I don't trust the geoduck, for one very important reason: It's spelled wrong. How do you exist when you're spelled wrong? And it's not like the one girl in your poli-sci class who insists her name is spelled Sheye'Ahnn; it's a whole species of c**k monster that's spelled wrong. How do you get "gooey duck" (which is the way it's pronounced) out of "geoduck"?
I read that the name comes from a Salish word that sounds more like "gooey duck" than "geoduck" seems to, but nowhere along the string of explanation does anyone say why they chose to spell it wrong.
The other issue with a geoduck is how it seems like demon c**k:
"Your mother sucks us in hell."
Not normal dong at all, not like when your junk is hanging low and lazy on a summer's day and you're drinking a sweet Fresca because you're a man and this is what men do. It looks like the dick prosthetic you'd find in a Gwar video. It would talk and call you names. Maybe bite you.
For those not familiar, a geoduck is a clam that's hung like a horse, pretty much literally. Alternately, it's a horse dick that got bit off by a clam who still hasn't let go. I guess it depends on how you view the world. Cute, right? Only if you like horse dick.

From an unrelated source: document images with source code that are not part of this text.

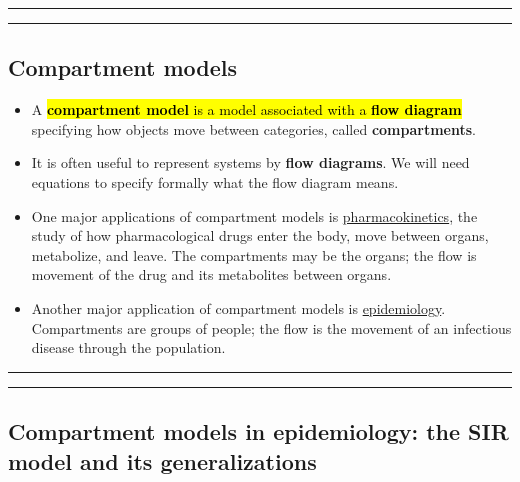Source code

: \documentclass[]{article}
\begin{document}
\begin{center}\rule{0.5\linewidth}{\linethickness}\end{center}

\begin{center}\rule{0.5\linewidth}{\linethickness}\end{center}

\subsection{Compartment models}\label{compartment-models}

\begin{itemize}
\item
  A \hl{\textbf{compartment model} is a model associated with a \textbf{flow
  diagram}} specifying how objects move between categories, called
  \textbf{compartments}.
\item
  It is often useful to represent systems by \textbf{flow diagrams}. We
  will need equations to specify formally what the flow diagram means.
\item
  One major applications of compartment models is
  \href{https://en.wikipedia.org/wiki/Pharmacokinetics}{pharmacokinetics},
  the study of how pharmacological drugs enter the body, move between
  organs, metabolize, and leave. The compartments may be the organs; the
  flow is movement of the drug and its metabolites between organs.
\item
  Another major application of compartment models is
  \href{https://en.wikipedia.org/wiki/Compartmental_models_in_epidemiology}{epidemiology}.
  Compartments are groups of people; the flow is the movement of an
  infectious disease through the population.
\end{itemize}

\begin{center}\rule{0.5\linewidth}{\linethickness}\end{center}

\begin{center}\rule{0.5\linewidth}{\linethickness}\end{center}

\subsection{Compartment models in epidemiology: the SIR model and its
generalizations}\label{compartment-models-in-epidemiology-the-sir-model-and-its-generalizations}
\end{document}
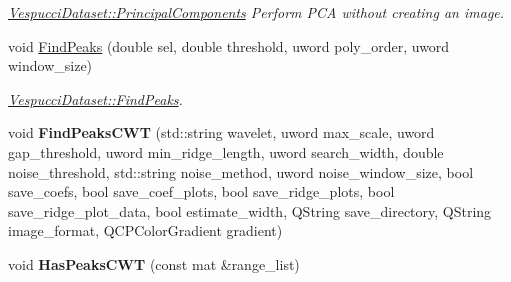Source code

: \begin{DoxyCompactItemize}
\begin{DoxyCompactList}\small\item\em \hyperlink{class_vespucci_dataset_ab4c52da3f8281aa7c7cec96f12f20fca}{Vespucci\+Dataset\+::\+Principal\+Components} Perform P\+C\+A without creating an image. \end{DoxyCompactList}\item 
void \hyperlink{class_vespucci_dataset_a1f8933230496f1b3f475a884a021c6e5}{Find\+Peaks} (double sel, double threshold, uword poly\+\_\+order, uword window\+\_\+size)
\begin{DoxyCompactList}\small\item\em \hyperlink{class_vespucci_dataset_a1f8933230496f1b3f475a884a021c6e5}{Vespucci\+Dataset\+::\+Find\+Peaks}. \end{DoxyCompactList}\item 
\hypertarget{class_vespucci_dataset_ac0e50ce0c06f3cc95d02f79eaa777f0e}{void {\bfseries Find\+Peaks\+C\+W\+T} (std\+::string wavelet, uword max\+\_\+scale, uword gap\+\_\+threshold, uword min\+\_\+ridge\+\_\+length, uword search\+\_\+width, double noise\+\_\+threshold, std\+::string noise\+\_\+method, uword noise\+\_\+window\+\_\+size, bool save\+\_\+coefs, bool save\+\_\+coef\+\_\+plots, bool save\+\_\+ridge\+\_\+plots, bool save\+\_\+ridge\+\_\+plot\+\_\+data, bool estimate\+\_\+width, Q\+String save\+\_\+directory, Q\+String image\+\_\+format, Q\+C\+P\+Color\+Gradient gradient)}\label{class_vespucci_dataset_ac0e50ce0c06f3cc95d02f79eaa777f0e}

\item 
\hypertarget{class_vespucci_dataset_acc179b1759c4b54d55cb3b99dfefa0e2}{void {\bfseries Has\+Peaks\+C\+W\+T} (const mat \&range\+\_\+list)}\label{class_vespucci_dataset_acc179b1759c4b54d55cb3b99dfefa0e2}


\end{DoxyCompactItemize}
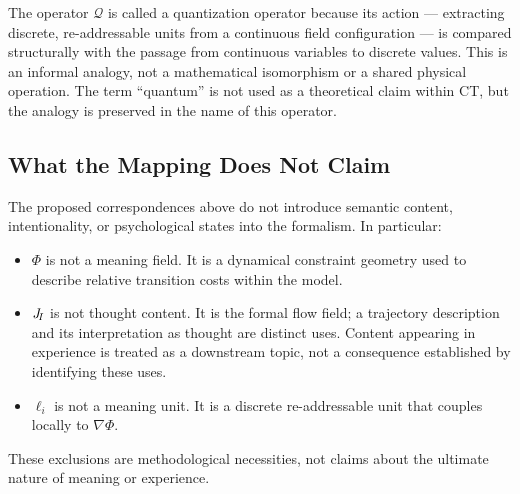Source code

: \begin{remark}
The operator $\mathcal{Q}$ is called a quantization operator because its
action --- extracting discrete, re-addressable units from a continuous
field configuration --- is compared structurally with the passage from
continuous variables to discrete values. This is an informal analogy,
not a mathematical isomorphism or a shared physical operation.
The term ``quantum'' is not used as a theoretical claim within CT, but
the analogy is preserved in the name of this operator.
\end{remark}

\subsection{What the Mapping Does Not Claim}

The proposed correspondences above do not introduce semantic content,
intentionality, or psychological states into the formalism.
In particular:
\begin{itemize}
  \item $\Phi$ is not a meaning field. It is a dynamical constraint
        geometry used to describe relative transition costs within the model.
  \item $\JI$ is not thought content. It is the formal flow field; a trajectory
        description and its interpretation as thought are distinct uses.
        Content appearing in experience is treated as a downstream topic,
        not a consequence established by identifying these uses.
  \item $\ell_i$ is not a meaning unit. It is a discrete re-addressable
        unit that couples locally to $\nabla\Phi$.
\end{itemize}
These exclusions are methodological necessities, not claims about the
ultimate nature of meaning or experience.
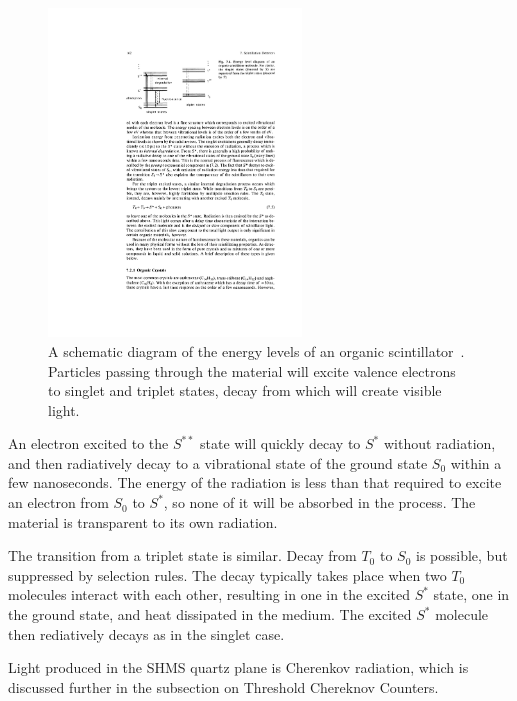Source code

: \begin{figure}[!h]
    \centering
    \includegraphics[width=0.6\textwidth]{chap3/leo_scintillator_energy_levels.pdf}
    \caption{A schematic diagram of the energy levels of an organic
             scintillator~\cite{Leo_1994}. Particles passing through the
             material will excite valence electrons to singlet and triplet
             states, decay from which will create visible light.}
    \label{fig:leo_scintillator_energy_levels}
\end{figure}

An electron excited to the $S^{**}$ state will quickly decay to $S^*$ without
radiation, and then radiatively decay to a vibrational state of the ground
state $S_0$ within a few nanoseconds.
The energy of the radiation is less than that required to excite an electron
from $S_0$ to $S^*$, so none of it will be absorbed in the process.
The material is transparent to its own radiation.

The transition from a triplet state is similar.
Decay from $T_0$ to $S_0$ is possible, but suppressed by selection rules.
The decay typically takes place when two $T_0$ molecules interact with each
other, resulting in one in the excited $S^*$ state, one in the ground state,
and heat dissipated in the medium. The excited $S^*$ molecule then rediatively
decays as in the singlet case.

Light produced in the SHMS quartz plane is Cherenkov radiation, which is
discussed further in the subsection on Threshold Chereknov Counters.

So the geoduck lives in the mud and extends its boner self up through the mud and sucks plankton down its pee hole for a treat, then hucks out waste through another hole. It can sell for well over $100 a pound in China, and apparently it has a crunchy texture. I've never tasted it, but threatening me with a crunchy texture is a good way to ensure I never will. Meat shouldn't have a crunchy texture. Especially dick meat.